Search Engines & cookies

  • Started
  • Last post
  • 7 Responses
  • IRNlun6

    I'm researching now but hoped to see if anyone has delt with this in the past.

    I'm having crawling issues because of compulsory cookies (i.e. the website won't work because the specific cookie isn't set.). Due to SEC requirements on the site a client must select a state before entering the site. The cookie was placed so that if they returned to the site they could bypass the state selection page.

    Now the problem is that spiders will not search further because of the cookie. We tried javascript with the same spider halting results. The sites are not being ranked high on search engines even though they recieve several thousand hits a week and link to several sites.

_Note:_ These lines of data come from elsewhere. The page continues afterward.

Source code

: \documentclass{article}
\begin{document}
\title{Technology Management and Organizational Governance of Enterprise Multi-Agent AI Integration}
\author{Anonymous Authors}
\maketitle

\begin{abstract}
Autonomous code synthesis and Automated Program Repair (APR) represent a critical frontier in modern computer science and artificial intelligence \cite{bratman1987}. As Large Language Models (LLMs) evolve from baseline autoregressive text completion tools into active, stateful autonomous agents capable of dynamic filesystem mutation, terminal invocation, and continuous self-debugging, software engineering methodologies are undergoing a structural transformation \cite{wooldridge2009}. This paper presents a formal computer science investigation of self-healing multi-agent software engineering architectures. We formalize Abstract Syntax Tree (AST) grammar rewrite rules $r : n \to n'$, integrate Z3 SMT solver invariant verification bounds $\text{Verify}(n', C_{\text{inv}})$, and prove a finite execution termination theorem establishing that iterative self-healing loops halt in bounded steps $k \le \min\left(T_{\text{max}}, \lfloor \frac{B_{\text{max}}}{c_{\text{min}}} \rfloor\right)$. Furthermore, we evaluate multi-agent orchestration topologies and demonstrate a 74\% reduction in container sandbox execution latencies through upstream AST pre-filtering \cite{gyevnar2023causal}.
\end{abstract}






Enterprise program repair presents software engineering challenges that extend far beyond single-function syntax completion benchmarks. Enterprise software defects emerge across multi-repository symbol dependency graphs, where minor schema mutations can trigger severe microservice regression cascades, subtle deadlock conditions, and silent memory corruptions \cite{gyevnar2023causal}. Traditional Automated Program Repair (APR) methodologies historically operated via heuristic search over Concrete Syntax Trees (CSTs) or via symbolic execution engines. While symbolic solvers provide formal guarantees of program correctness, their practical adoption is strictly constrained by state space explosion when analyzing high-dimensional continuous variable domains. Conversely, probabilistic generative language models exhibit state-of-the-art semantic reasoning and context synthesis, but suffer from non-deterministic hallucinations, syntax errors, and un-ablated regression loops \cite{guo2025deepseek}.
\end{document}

    If anyone could provide any ideas or links that deal with this I will be your friend for life.

    ..smart ass comments are acceptable and encouraged as well...

    thanks.

  • myobie0

    Put all the text you can on the beginning page. There is no way to fix the search engine's problems.

    I suggest placing some text that might be hidden with CSS or something similar...

  • BZZZP0

    put code in the site to work without cookies for certain user agents or remote addresses... then when a user hit comes through to a url for which requires a state selection, redirect to state selection then redirect back to the page in question.

  • BZZZP0

    oh, and by code, not js, but whatever you got on the server side....

  • IRNlun60

    *bump

    thanks all...

    I'm not following you BZZZP but I'll research your suggestion. Would you have any links about this?
    Thanks again for the help...

  • heavyt0

    it doesnt seem that you ar gettign any bots to crawl from the homepage, so i assume that any direct links in must redirect to set that cookie first, eh?
    if so, why not check for bots and redirect them in? is that possible using a 301 or something?
    TR1

  • BZZZP0

    don't know any links offhand cuz i'd just wing it myself...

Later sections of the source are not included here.